The Body Dysmorphic Disorder Questionnaire (BDDQ) followed by the criterion-standard BDD Structured Clinical Interview for DSM-IV (BDD SCID) may help identify facial plastic surgery patients with BDD, new research suggests.
The questionnaire, developed by Katherine Phillips, MD, director of the BDD Program at Rhode Island Hospital, takes just 1 to 5 minutes to administer and is designed as a preliminary screening tool to determine which patients should undergo further evaluation for suspected BDD.
The new study included 234 patients aged 18 or older presenting to a facial plastic surgery clinic from March 3 to June 30, 2014. Of these, 13.1% of patients undergoing cosmetic surgery and 1.8% of those undergoing reconstructive surgery had BDD as confirmed by the BDD SCID.
The findings appear in JAMA Facial Plastic Surgery.
The BDDQ is an accurate (91.7%), sensitive (100%), and specific (90.3%) screening instrument for BDD, conclude researchers from Johns Hopkins University School of Medicine in Baltimore. Patients with a positive BDD finding were most commonly concerned with their nose, skin, hair, chin, and ears, the study found. Patients with BDD were more likely to have elevated depression and anxiety scores than their counterparts without BDD.

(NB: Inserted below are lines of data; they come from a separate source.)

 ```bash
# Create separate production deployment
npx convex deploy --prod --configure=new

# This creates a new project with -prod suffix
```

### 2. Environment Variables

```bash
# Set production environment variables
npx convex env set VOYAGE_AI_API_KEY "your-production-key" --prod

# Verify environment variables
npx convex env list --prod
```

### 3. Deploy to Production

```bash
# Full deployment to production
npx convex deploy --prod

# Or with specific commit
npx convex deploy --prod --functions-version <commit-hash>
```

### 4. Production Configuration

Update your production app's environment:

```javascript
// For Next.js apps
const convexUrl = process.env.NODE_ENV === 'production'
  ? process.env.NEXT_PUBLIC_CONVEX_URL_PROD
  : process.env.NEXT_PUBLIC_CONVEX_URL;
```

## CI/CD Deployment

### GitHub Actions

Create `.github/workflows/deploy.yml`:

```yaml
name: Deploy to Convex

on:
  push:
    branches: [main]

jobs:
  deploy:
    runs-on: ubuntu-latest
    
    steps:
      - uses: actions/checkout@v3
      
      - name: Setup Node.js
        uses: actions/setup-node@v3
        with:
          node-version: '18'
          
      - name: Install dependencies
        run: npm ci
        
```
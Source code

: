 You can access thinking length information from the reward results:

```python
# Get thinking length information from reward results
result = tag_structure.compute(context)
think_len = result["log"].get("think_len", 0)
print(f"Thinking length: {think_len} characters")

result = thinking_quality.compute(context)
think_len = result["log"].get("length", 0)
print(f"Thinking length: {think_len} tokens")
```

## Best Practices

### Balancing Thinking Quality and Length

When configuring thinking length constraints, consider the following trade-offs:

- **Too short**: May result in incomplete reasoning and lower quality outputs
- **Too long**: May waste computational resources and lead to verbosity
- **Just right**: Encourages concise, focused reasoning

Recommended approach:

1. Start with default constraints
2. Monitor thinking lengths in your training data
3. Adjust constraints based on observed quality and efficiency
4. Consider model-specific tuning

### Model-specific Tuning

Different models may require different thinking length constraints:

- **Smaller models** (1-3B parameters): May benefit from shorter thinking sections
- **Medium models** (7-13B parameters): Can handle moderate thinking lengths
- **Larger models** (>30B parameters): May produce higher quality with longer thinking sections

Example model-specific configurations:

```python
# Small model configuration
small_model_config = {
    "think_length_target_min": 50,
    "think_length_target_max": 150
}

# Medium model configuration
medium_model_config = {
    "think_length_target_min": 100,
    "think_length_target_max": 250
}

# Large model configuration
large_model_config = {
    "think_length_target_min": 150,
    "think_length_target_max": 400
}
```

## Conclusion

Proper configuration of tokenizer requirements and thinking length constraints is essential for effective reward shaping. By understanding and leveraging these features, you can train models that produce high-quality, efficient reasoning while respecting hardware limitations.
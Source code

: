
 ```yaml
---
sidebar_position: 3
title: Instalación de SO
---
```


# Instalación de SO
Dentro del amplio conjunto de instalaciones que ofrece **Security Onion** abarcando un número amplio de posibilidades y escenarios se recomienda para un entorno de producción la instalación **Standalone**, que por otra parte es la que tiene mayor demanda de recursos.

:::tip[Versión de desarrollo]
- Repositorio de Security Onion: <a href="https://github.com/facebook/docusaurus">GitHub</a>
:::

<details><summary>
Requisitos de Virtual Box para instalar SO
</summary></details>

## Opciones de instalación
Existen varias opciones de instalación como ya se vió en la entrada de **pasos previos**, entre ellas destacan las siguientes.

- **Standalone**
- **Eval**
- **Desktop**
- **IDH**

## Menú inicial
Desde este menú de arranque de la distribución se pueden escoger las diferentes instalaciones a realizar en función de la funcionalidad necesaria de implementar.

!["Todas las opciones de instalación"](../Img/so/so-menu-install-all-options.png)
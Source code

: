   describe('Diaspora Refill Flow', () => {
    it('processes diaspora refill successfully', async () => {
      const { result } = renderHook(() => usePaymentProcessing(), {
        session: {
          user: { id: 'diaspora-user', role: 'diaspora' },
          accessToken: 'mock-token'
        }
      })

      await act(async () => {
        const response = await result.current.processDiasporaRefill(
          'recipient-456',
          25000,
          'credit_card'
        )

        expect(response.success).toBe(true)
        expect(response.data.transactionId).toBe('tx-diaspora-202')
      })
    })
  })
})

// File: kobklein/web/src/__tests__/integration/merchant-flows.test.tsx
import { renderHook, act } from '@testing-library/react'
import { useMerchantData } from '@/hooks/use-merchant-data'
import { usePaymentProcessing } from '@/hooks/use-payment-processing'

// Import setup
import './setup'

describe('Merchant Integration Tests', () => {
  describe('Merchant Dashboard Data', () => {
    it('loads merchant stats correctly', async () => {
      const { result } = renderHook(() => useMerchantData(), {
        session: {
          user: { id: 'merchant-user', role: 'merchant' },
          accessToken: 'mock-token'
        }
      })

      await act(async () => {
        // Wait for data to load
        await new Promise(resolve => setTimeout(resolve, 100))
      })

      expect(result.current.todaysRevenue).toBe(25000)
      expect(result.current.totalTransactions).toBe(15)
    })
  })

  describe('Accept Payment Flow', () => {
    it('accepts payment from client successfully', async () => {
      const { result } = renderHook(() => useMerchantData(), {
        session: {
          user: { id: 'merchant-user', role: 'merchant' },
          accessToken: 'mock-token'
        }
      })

“Given the documented risks and harms of surgery for patients with BDD, a systematic process for identifying such patients who seek cosmetic surgery is imperative,” the study authors write. “We found a BDD screening instrument (BDDQ) followed by the BDD SCID for patients with a BDDQ-positive screen result to be a feasible and effective way to identify patients with BDD.”